Eating up The Praise
East Austin hot spot deemed one of America's best 'anti-restaurants'
One of what GQ magazine dubs “the best anti-restaurants in America” is right here in Austin.
In its September issue, GQ hails Dai Due, which opened in 2014 on Manor Road, as a “multi-purpose mash-up,” putting it into the anti-restaurant category. What’s an anti-restaurant, you ask?
“There’s a new day to dine out in America, and it has nothing to do with fancy restaurants. It almost has nothing to do with restaurants. It’s all about great food in … odd, incongruous, or just plain cool settings,” GQ says.
GQ proclaims Dai Due as one of those plain cool settings. “One half of Dai Due is a butcher shop that chops up just about everything you could imagine — from wild boor to quail.
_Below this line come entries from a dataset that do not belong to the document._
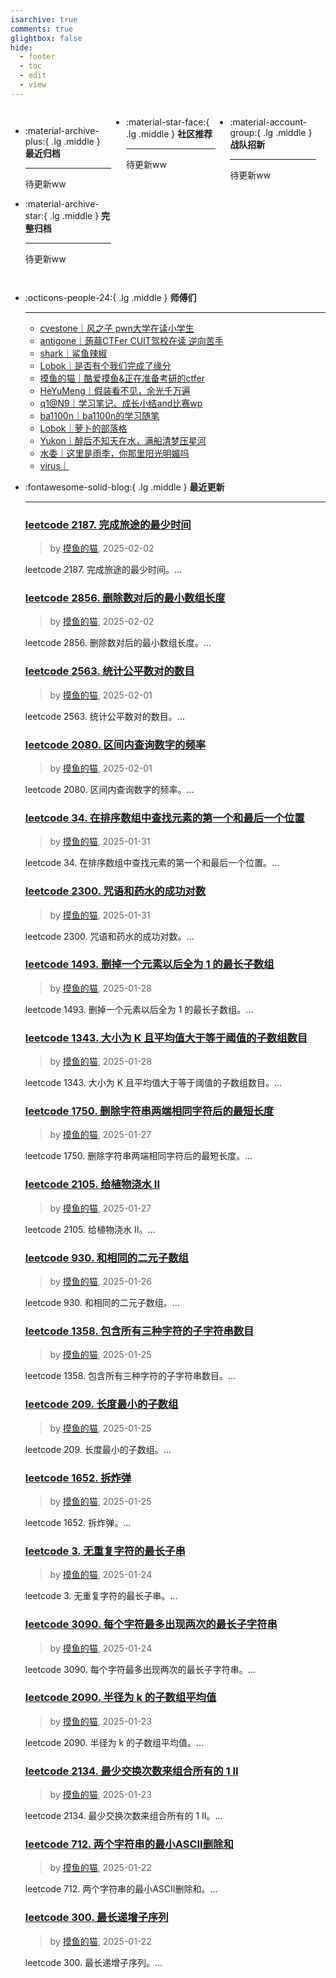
 ```yaml
---
isarchive: true
comments: true
glightbox: false
hide:
  - footer
  - toc
  - edit
  - view
---
```


<div class="grid" style="display: grid;grid-template-columns: 32% 33% 32%;" markdown>

<div class="grid cards" style="display: grid; grid-template-columns: 1fr;" markdown>

-   :material-archive-plus:{ .lg .middle } __最近归档__

    ---

    待更新ww


-   :material-archive-star:{ .lg .middle } __完整归档__

    ---

    待更新ww



</div>

<div class="grid cards" markdown>

-   :material-star-face:{ .lg .middle } __社区推荐__

    ---

    待更新ww


</div>

<div class="grid cards" markdown>

-   :material-account-group:{ .lg .middle } __战队招新__

    ---

    待更新ww


</div>

</div>

<div class="grid cards" markdown>

-   :octicons-people-24:{ .lg .middle } __师傅们__

    ---
    - [cvestone｜风之子 pwn大学在读小学生](https://www.su-cvestone.cn/)
    - [antigone｜蒟蒻CTFer CUIT驾校在读 逆向苦手](https://antigone4224.github.io/)
    - [shark｜鲨鱼辣椒](https://www.shark45.cn/)
    - [Lobok｜是否有个我们完成了缘分](http://dis4.cn/)
    - [摸鱼的猫｜酷爱摸鱼&正在准备考研的ctfer](https://blog.csdn.net/qq_62172019/)
    - [HeYuMeng｜假装看不见，余光千万遍](http://www.heyumeng.online/)
    - [q1@N9｜学习笔记、成长小结and比赛wp](https://qsheep24.wordpress.com)
    - [ba1100n｜ba1100n的学习随笔](http://www.ba1100n.tech)
    - [Lobok｜萝卜的部落格](https://dis4.cn)
    - [Yukon｜醉后不知天在水，满船清梦压星河](https://yukon.icu)
    - [水委｜这里是雨季，你那里阳光明媚吗](https://arch3rn4r.github.io)
    - [virus｜](https://megachar0x01.github.io)

</div>
<div class="grid cards" markdown>

-   :fontawesome-solid-blog:{ .lg .middle } __最近更新__

    ---
    ### [leetcode 2187. 完成旅途的最少时间](https://blog.csdn.net/qq_62172019/article/details/145417095)  
    >by [摸鱼的猫](https://blog.csdn.net/qq_62172019/), 2025-02-02

    leetcode 2187. 完成旅途的最少时间。...
    ### [leetcode 2856. 删除数对后的最小数组长度](https://blog.csdn.net/qq_62172019/article/details/145417048)  
    >by [摸鱼的猫](https://blog.csdn.net/qq_62172019/), 2025-02-02

    leetcode 2856. 删除数对后的最小数组长度。...
    ### [leetcode 2563. 统计公平数对的数目](https://blog.csdn.net/qq_62172019/article/details/145414630)  
    >by [摸鱼的猫](https://blog.csdn.net/qq_62172019/), 2025-02-01

    leetcode 2563. 统计公平数对的数目。...
    ### [leetcode 2080. 区间内查询数字的频率](https://blog.csdn.net/qq_62172019/article/details/145414480)  
    >by [摸鱼的猫](https://blog.csdn.net/qq_62172019/), 2025-02-01

    leetcode 2080. 区间内查询数字的频率。...
    ### [leetcode 34. 在排序数组中查找元素的第一个和最后一个位置](https://blog.csdn.net/qq_62172019/article/details/145406886)  
    >by [摸鱼的猫](https://blog.csdn.net/qq_62172019/), 2025-01-31

    leetcode 34. 在排序数组中查找元素的第一个和最后一个位置。...
    ### [leetcode 2300. 咒语和药水的成功对数](https://blog.csdn.net/qq_62172019/article/details/145406838)  
    >by [摸鱼的猫](https://blog.csdn.net/qq_62172019/), 2025-01-31

    leetcode 2300. 咒语和药水的成功对数。...
    ### [leetcode 1493. 删掉一个元素以后全为 1 的最长子数组](https://blog.csdn.net/qq_62172019/article/details/145337372)  
    >by [摸鱼的猫](https://blog.csdn.net/qq_62172019/), 2025-01-28

    leetcode 1493. 删掉一个元素以后全为 1 的最长子数组。...
    ### [leetcode 1343. 大小为 K 且平均值大于等于阈值的子数组数目](https://blog.csdn.net/qq_62172019/article/details/145321379)  
    >by [摸鱼的猫](https://blog.csdn.net/qq_62172019/), 2025-01-28

    leetcode 1343. 大小为 K 且平均值大于等于阈值的子数组数目。...
    ### [leetcode 1750. 删除字符串两端相同字符后的最短长度](https://blog.csdn.net/qq_62172019/article/details/145380977)  
    >by [摸鱼的猫](https://blog.csdn.net/qq_62172019/), 2025-01-27

    leetcode 1750. 删除字符串两端相同字符后的最短长度。...
    ### [leetcode 2105. 给植物浇水 II](https://blog.csdn.net/qq_62172019/article/details/145380961)  
    >by [摸鱼的猫](https://blog.csdn.net/qq_62172019/), 2025-01-27

    leetcode 2105. 给植物浇水 II。...
    ### [leetcode 930. 和相同的二元子数组](https://blog.csdn.net/qq_62172019/article/details/145365055)  
    >by [摸鱼的猫](https://blog.csdn.net/qq_62172019/), 2025-01-26

    leetcode 930. 和相同的二元子数组。...
    ### [leetcode 1358. 包含所有三种字符的子字符串数目](https://blog.csdn.net/qq_62172019/article/details/145352790)  
    >by [摸鱼的猫](https://blog.csdn.net/qq_62172019/), 2025-01-25

    leetcode 1358. 包含所有三种字符的子字符串数目。...
    ### [leetcode 209. 长度最小的子数组](https://blog.csdn.net/qq_62172019/article/details/145352223)  
    >by [摸鱼的猫](https://blog.csdn.net/qq_62172019/), 2025-01-25

    leetcode 209. 长度最小的子数组。...
    ### [leetcode 1652. 拆炸弹](https://blog.csdn.net/qq_62172019/article/details/145351763)  
    >by [摸鱼的猫](https://blog.csdn.net/qq_62172019/), 2025-01-25

    leetcode 1652. 拆炸弹。...
    ### [leetcode 3. 无重复字符的最长子串](https://blog.csdn.net/qq_62172019/article/details/145338161)  
    >by [摸鱼的猫](https://blog.csdn.net/qq_62172019/), 2025-01-24

    leetcode 3. 无重复字符的最长子串。...
    ### [leetcode 3090. 每个字符最多出现两次的最长子字符串](https://blog.csdn.net/qq_62172019/article/details/145337562)  
    >by [摸鱼的猫](https://blog.csdn.net/qq_62172019/), 2025-01-24

    leetcode 3090. 每个字符最多出现两次的最长子字符串。...
    ### [leetcode 2090. 半径为 k 的子数组平均值](https://blog.csdn.net/qq_62172019/article/details/145321331)  
    >by [摸鱼的猫](https://blog.csdn.net/qq_62172019/), 2025-01-23

    leetcode 2090. 半径为 k 的子数组平均值。...
    ### [leetcode 2134. 最少交换次数来组合所有的 1 II](https://blog.csdn.net/qq_62172019/article/details/145321271)  
    >by [摸鱼的猫](https://blog.csdn.net/qq_62172019/), 2025-01-23

    leetcode 2134. 最少交换次数来组合所有的 1 II。...
    ### [leetcode 712. 两个字符串的最小ASCII删除和](https://blog.csdn.net/qq_62172019/article/details/145301045)  
    >by [摸鱼的猫](https://blog.csdn.net/qq_62172019/), 2025-01-22

    leetcode 712. 两个字符串的最小ASCII删除和。...
    ### [leetcode 300. 最长递增子序列](https://blog.csdn.net/qq_62172019/article/details/145300940)  
    >by [摸鱼的猫](https://blog.csdn.net/qq_62172019/), 2025-01-22

    leetcode 300. 最长递增子序列。...

</div>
And the other half is a restaurant that Texas food critics are calling the best in Austin — which is saying a lot these days,” GQ says.
The magazine praises Dai Due’s proprietors, husband-and-wife team Jesse Griffiths and Tamara Mayfield, for sourcing most of their ingredients from Texas, and for serving up a virtual banquet of menu options.
“Pick from either à la carte dishes like beer-braised collard greens or venison hot dogs with kimchi, or a supper-club menu, with big, shareable family-style dishes of seafood on Friday and fried chicken on Sunday. So go on Sunday,” GQ says.
The magazine also urges readers to head to Dai Due on Tuesdays, when the Wagyu cheeseburger appears on the menu.
By the way, Dai Due isn’t the only Texas eatery on the GQ list. Rancho Pizzeria in Coleman, nearly an hour’s drive southeast of Abilene, and Gilhooley’s in San Leon, about an hour’s drive southeast of Houston, also got a nod from the magazine.
Other anti-restaurants that GQ applauded are in both on- and off-the-beaten-path places: Taylor, Mississippi; New Orleans; North Branch, New York; Biddeford and Freedom, Maine; Gloucester, Massachusetts; Washington, D.C.; St. Louis; Cordova, Alaska; Dunsmuir, California; Greenwood, Delaware; and Los Angeles.